Phone: +44 (0)131 248 1030
I am a molecular biologist and a plant taxonomist studying plant evolution through time. My research focuses on understanding how climate affects species diversification and species diversity patterns we observe today.
National Geographic Society is currently funding my work on exploring extinction risk in plants. The project will explore extinction risk in relation to geography in one of the world’s most species-rich regions, the tropical Andes of Peru. This work is in collaboration with Museo de Historia Natural, Universidad Nacional Mayor de San Marcos and Universidad Nacional Agraria La Molina. We are investigating the relationship between a species’ geographic range size (the area over which it occurs), and the breadth of habitats in which it occurs (niche width or habitat specialization). Range size is currently considered important in assessing the conservation status of species, but little is known about the link between extinction risk and ecological specialisation in plants. Data from animal studies has shown that ecological specialisation, as measured by the diet or host plant specificity, correlates strongly with threat status. Read more about the project in Botanics Stories.

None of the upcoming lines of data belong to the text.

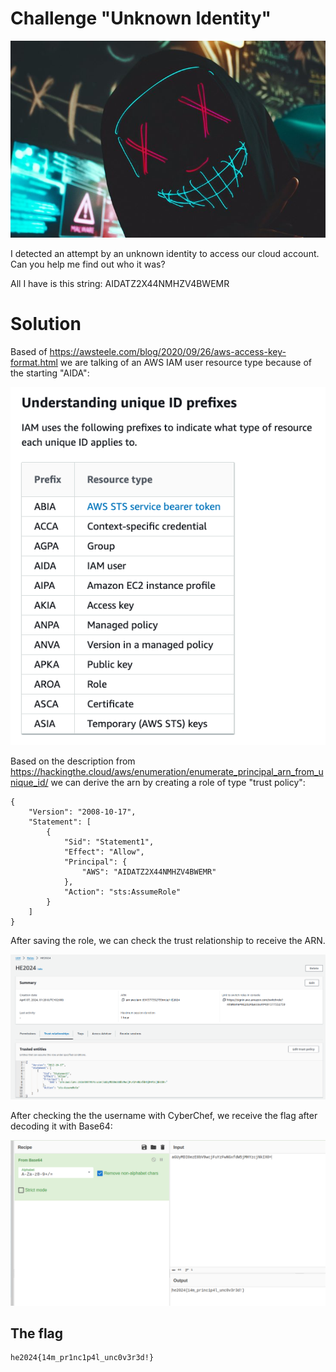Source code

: # Challenge "Unknown Identity"
![Banner Image](banner.jpg)

I detected an attempt by an unknown identity to access our cloud account. Can you help me find out who it was?

All I have is this string: AIDATZ2X44NMHZV4BWEMR


# Solution
Based of https://awsteele.com/blog/2020/09/26/aws-access-key-format.html we are talking of an AWS IAM user resource type because of the starting "AIDA":

![Access Key IDs](access_key_ids.png)

Based on the description from https://hackingthe.cloud/aws/enumeration/enumerate_principal_arn_from_unique_id/ we can derive the arn by creating a role of type "trust policy":

    {
        "Version": "2008-10-17",
        "Statement": [
            {
                "Sid": "Statement1",
                "Effect": "Allow",
                "Principal": {
                    "AWS": "AIDATZ2X44NMHZV4BWEMR"
                },
                "Action": "sts:AssumeRole"
            }
        ]
    }

After saving the role, we can check the trust relationship to receive the ARN.

![ARN translation](arn.png)

After checking the the username with CyberChef, we receive the flag after decoding it with Base64:

![CyberChef](cyberchef.png)

## The flag
    he2024{14m_pr1nc1p4l_unc0v3r3d!}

I am continuing my previous work on biome evolution and biome distribution modelling in collaboration with Darién Prado (Universidad Nacional de Rosario, Argentina) and João Iganci (Universidade Federal de Santa Catarina, Brazil). Our aim is to build a composite distribution model for the seasonally dry tropical forest biome through modelling a larger set of individual species endemic to the biome. We are also running similar analyses on the southern Brazilian high-elevation grasslands to model their distribution, and looking for funding to extend the work to test how biomes and their dominant plant species will respond to the predicted climate change scenarios.
We have just finished our project on building a large, densely sampled molecular phylogeny for the whole of Solanaceae. This work was a collaborative effort with Lynn Bohs, Richard Olmstead, and Sandra Knapp. The phylogeny includes 1,075 of the total c. 2,700 species of Solanaceae, and all except two monotypic genera Darcyanthus and Capsicophysalis for which samples are sparse. As part of the project, we did a complete review of the Solanaceae fossil record, and discovered 50 fossils previously assigned to the family. Some of these fossils show a set of unique characters that can be used to confidently place them in the family phylogeny, and we have used these fossils to time-calibrate the large phylogeny with Bayesian relaxed molecular clock models. Publications from the project are currently in revision.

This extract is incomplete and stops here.